Bruce Cope v. Thrasher Construction, Inc.

CARLTON, J.,

concurring in part and dissenting in part:

¶ 25. I respectfully concur in part and dissent in part from the majority’s opinion. I agree with the majority that the record reflects the circuit court erred in dismissing Thrasher Construction’s third-party-beneficiary claim. See Aladdin Constr. Inc. v. John Hancock Life Ins., 914 So.2d 169, 179-80 (1121) (Miss.2005). However, unlike the majority, I would affirm the jury’s verdict awarding Thrasher Construction $69,290 based upon the alternate theory of recovery of quantum meruit. See Ground Control LLC v. Capsco Indus. Inc., 120 So.3d 365, 371 (¶¶ 13-15) (Miss. 2013) (finding that, although the lack of certificates of responsibility rendered the parties’ contract void, this did not preclude the sub-subcontractor from asserting claims of unjust enrichment and quantum meruit, and stating that “[ujnjust enrichment applies to situations where there is no legal contract and the person sought to be charged is in possession of money or property which in good conscience and justice he should not retain but should deliver to another” (citation and internal quotation marks omitted)).1

¶ 26. The record reflects that Cope and Thrash, as owners of Sealnn, removed Stewart, the general contractor’s agent. Cope and Thrash’s activities, as well as their settlement agreement with Stewart, reflect that, upon their removal of Stewart, Cope and Thrash then became the agents of the general contractor, Madison Homes. See generally Associated Dealers Supply Inc. v. Miss. Roofing Supply Inc., 589 So.2d 1245, 1247-48 (Miss.1991) (discussing whether, based on the activities of an employee, the co-owner of a building project became the project’s general contractor).2 The general contractor’s interests in the project and its right to performance of the subcontractors were conveyed to Cope and Thrash, the owners, upon their removal of Stewart as the general contractor’s agent and upon their assumption of the general contractor’s obligations, duties, and rights to performance. See generally Aladdin Constr., 914 So.2d at 175-79 (¶¶ 11-20) (finding genuine issues of material fact as to whether a company engaged by a mall owner, acted as the owner’s agent).

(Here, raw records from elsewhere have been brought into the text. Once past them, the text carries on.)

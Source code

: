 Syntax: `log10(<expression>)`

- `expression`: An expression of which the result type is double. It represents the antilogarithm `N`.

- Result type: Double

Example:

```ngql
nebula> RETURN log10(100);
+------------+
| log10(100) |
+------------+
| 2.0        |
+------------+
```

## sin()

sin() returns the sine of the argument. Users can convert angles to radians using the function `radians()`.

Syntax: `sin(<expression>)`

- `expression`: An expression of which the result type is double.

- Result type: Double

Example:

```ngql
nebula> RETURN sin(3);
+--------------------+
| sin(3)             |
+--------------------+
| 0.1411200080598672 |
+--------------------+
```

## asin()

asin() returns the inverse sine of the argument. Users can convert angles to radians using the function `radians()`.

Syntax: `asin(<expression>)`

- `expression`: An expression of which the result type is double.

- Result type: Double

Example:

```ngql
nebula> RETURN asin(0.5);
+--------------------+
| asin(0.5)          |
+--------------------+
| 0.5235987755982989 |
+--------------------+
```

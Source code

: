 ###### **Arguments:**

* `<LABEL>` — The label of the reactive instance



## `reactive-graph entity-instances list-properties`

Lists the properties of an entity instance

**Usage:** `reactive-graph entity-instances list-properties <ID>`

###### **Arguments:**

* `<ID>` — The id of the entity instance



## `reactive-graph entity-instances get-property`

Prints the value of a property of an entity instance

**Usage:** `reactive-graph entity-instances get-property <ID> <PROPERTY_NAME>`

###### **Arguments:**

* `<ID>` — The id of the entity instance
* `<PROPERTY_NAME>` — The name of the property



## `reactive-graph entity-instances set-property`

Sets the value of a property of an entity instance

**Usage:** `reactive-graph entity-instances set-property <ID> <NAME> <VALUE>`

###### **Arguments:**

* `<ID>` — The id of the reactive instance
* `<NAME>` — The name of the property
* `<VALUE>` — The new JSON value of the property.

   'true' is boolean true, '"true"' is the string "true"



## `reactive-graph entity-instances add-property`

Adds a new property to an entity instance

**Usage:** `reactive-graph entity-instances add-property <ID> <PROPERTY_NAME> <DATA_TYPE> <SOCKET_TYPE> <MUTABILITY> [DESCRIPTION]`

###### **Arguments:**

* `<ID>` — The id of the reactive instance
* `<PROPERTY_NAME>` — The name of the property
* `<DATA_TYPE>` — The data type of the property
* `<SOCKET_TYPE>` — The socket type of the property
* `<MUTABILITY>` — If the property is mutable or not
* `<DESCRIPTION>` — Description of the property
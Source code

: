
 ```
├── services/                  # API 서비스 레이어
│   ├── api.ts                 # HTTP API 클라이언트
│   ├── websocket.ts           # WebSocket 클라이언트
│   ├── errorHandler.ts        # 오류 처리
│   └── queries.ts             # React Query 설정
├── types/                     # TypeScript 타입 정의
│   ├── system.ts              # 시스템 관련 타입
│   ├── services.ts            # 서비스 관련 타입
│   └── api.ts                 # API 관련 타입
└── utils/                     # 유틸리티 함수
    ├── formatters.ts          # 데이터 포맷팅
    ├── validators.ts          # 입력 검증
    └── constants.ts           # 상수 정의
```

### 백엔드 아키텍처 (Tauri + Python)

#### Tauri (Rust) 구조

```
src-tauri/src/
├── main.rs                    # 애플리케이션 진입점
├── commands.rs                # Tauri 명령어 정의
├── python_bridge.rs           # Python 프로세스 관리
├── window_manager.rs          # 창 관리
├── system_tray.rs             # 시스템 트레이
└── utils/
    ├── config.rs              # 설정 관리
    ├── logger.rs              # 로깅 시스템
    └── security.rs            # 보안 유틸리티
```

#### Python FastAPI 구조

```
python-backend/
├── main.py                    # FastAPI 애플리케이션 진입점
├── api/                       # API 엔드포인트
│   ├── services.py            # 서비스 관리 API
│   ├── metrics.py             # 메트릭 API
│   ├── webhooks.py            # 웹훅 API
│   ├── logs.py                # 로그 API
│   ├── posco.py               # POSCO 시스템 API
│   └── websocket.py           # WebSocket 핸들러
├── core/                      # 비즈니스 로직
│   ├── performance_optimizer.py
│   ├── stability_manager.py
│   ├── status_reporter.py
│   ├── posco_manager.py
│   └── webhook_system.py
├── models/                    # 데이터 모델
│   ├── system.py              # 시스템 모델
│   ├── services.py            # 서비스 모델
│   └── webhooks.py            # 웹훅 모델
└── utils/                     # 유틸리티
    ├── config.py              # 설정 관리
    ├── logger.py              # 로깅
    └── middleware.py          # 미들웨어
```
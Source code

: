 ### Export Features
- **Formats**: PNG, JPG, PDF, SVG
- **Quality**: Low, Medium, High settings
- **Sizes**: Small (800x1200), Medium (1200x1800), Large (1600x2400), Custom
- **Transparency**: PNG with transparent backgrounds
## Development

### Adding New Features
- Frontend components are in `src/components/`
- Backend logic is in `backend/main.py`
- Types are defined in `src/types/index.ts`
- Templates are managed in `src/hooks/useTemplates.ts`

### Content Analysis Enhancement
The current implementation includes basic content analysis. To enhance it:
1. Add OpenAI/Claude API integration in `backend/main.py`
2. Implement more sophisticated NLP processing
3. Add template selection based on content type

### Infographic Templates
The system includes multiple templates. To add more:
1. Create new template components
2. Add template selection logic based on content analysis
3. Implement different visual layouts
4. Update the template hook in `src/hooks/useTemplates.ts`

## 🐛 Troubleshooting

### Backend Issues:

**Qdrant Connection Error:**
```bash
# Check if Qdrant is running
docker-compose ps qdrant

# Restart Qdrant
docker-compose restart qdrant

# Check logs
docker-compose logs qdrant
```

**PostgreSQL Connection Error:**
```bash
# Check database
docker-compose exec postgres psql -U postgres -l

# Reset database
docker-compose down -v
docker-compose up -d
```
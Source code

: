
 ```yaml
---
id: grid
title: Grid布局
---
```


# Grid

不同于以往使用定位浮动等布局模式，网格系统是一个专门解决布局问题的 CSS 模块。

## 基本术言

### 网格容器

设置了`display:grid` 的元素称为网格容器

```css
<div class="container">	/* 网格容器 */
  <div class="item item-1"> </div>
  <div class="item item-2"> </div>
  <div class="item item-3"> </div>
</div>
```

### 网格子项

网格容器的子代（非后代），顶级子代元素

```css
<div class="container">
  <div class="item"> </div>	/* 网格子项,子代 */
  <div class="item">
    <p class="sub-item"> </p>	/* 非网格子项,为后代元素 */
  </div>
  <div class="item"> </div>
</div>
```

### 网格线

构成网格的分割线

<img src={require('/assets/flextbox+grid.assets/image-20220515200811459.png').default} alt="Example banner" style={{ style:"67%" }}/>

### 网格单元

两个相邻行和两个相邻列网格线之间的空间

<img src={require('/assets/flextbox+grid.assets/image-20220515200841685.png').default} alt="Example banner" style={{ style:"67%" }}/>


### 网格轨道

¶27. In accordance with the subcontract, Thrasher Construction submitted invoices for. payment of the work it performed. Instead of paying Thrasher Con*1055struction the amount due for its completed performance, the owners (Cope and Thrash), acting as the general contractor’s agents, hired the son of one of the owners (Thrash) to complete the work. See id. (discussing whether an agency relationship existed between a mall owner and the company hired as its construction manager).3

¶ 28. After a review of the record and applicable caselaw, I would affirm the jury’s verdict awarding Thrasher Construction $69,290 based upon a quantum meruit theory of recovery. As a result, I concur in part and dissent in part from the majority’s opinion.

FAIR AND JAMES, JJ., JOIN THIS OPINION; WILSON AND GREENLEE, JJ., JOIN THIS OPINION IN PART.

. See also Williams v. Ellis, 176 So.3d 133, 138 (¶ 12) (Miss.Ct.App.2015) ("Quantum me-ruit recovery is a contract remedy which may he premised either on express or implied contract, and a prerequisite to establishing grounds for quantum meruit recovery is the claimant's reasonable expectation of compensation.” (quoting In re Wilhite, 121 So.3d 301, 305 (¶ 8) (Miss.Ct.App.2013))).

. See also Aladdin Constr., 914 So.2d at 175-76 (¶ 11) (citing Brogno v. W & J Assocs. Ltd., 698 A.2d 191, 194 (R.I.1997), for the propositions that a construction manager acts as a mere agent for the owner to perform most of the work and that the mere label of construction manager will not determine a party’s legal status); Summerall Elec. Co. v. Church of God at Southaven, 25 So.3d 1090, 1095-96 (¶¶ 19, 26-27) (Miss.Ct.App.2010) (discussing apparent authority and stating that the key to determining -whether someone is an agent or an independent contractor is whether the person acts on the principal’s behalf and is subject to the principal’s control).

. See generally Associated Dealers Supply, 589 So.2d at 1248 (finding that, to determine a co-owner’s status, the chancellor should have looked at the co-owner's activities isolated from its ownership, and if shown to be the activities of a contractor, then the chancellor should have determined the co-owner’s status to be that of a contractor); Bailey v. Worton, 752 So.2d 470, 472 (¶ 1) (Miss.Ct.App.1999) (finding that the general contractor was the owner’s implied agent because the owner delegated authority for the construction of a house to the general contractor).